**ACTION ITEM**
Each entry needs to be retyped exactly.

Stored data
----------------
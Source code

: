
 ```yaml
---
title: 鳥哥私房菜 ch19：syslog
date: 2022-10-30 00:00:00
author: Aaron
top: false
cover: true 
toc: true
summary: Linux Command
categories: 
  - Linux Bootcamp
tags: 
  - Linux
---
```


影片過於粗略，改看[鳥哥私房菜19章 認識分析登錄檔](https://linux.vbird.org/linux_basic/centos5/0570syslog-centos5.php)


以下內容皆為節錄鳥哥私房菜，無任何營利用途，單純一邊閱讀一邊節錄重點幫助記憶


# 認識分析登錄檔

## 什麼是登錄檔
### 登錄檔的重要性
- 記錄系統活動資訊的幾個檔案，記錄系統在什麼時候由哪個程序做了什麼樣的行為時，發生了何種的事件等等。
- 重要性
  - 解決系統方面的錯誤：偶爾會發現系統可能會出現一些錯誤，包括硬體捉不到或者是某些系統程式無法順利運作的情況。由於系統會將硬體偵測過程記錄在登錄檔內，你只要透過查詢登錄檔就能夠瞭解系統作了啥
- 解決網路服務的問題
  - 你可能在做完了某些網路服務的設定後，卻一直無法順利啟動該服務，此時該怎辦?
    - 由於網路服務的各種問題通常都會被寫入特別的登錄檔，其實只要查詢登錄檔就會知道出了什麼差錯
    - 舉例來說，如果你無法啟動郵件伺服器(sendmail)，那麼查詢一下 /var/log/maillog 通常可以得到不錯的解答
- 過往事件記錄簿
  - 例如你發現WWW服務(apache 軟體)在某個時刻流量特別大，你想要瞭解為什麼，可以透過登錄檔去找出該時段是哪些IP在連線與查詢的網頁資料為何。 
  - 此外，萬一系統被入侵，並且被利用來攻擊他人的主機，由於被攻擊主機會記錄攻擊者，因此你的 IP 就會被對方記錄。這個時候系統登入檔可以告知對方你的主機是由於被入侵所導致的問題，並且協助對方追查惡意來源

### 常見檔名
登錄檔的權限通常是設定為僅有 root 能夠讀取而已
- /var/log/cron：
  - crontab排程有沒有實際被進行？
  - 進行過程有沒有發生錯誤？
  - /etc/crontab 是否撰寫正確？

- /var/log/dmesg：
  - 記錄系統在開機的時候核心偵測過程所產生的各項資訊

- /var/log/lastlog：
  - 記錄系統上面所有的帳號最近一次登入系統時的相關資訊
----------------
**RESULT BELOW**
Source code

:
 ```yaml
---
title: 鳥哥私房菜 ch19：syslog
date: 2022-10-30 00:00:00
author: Aaron
top: false
cover: true 
toc: true
summary: Linux Command
categories: 
  - Linux Bootcamp
tags: 
  - Linux
---
```


影片過於粗略，改看[鳥哥私房菜19章 認識分析登錄檔](https://linux.vbird.org/linux_basic/centos5/0570syslog-centos5.php)


以下內容皆為節錄鳥哥私房菜，無任何營利用途，單純一邊閱讀一邊節錄重點幫助記憶


# 認識分析登錄檔

## 什麼是登錄檔
### 登錄檔的重要性
- 記錄系統活動資訊的幾個檔案，記錄系統在什麼時候由哪個程序做了什麼樣的行為時，發生了何種的事件等等。
- 重要性
  - 解決系統方面的錯誤：偶爾會發現系統可能會出現一些錯誤，包括硬體捉不到或者是某些系統程式無法順利運作的情況。由於系統會將硬體偵測過程記錄在登錄檔內，你只要透過查詢登錄檔就能夠瞭解系統作了啥
- 解決網路服務的問題
  - 你可能在做完了某些網路服務的設定後，卻一直無法順利啟動該服務，此時該怎辦?
    - 由於網路服務的各種問題通常都會被寫入特別的登錄檔，其實只要查詢登錄檔就會知道出了什麼差錯
    - 舉例來說，如果你無法啟動郵件伺服器(sendmail)，那麼查詢一下 /var/log/maillog 通常可以得到不錯的解答
- 過往事件記錄簿
  - 例如你發現WWW服務(apache 軟體)在某個時刻流量特別大，你想要瞭解為什麼，可以透過登錄檔去找出該時段是哪些IP在連線與查詢的網頁資料為何。 
  - 此外，萬一系統被入侵，並且被利用來攻擊他人的主機，由於被攻擊主機會記錄攻擊者，因此你的 IP 就會被對方記錄。這個時候系統登入檔可以告知對方你的主機是由於被入侵所導致的問題，並且協助對方追查惡意來源

### 常見檔名
登錄檔的權限通常是設定為僅有 root 能夠讀取而已
- /var/log/cron：
  - crontab排程有沒有實際被進行？
  - 進行過程有沒有發生錯誤？
  - /etc/crontab 是否撰寫正確？

- /var/log/dmesg：
  - 記錄系統在開機的時候核心偵測過程所產生的各項資訊

- /var/log/lastlog：
  - 記錄系統上面所有的帳號最近一次登入系統時的相關資訊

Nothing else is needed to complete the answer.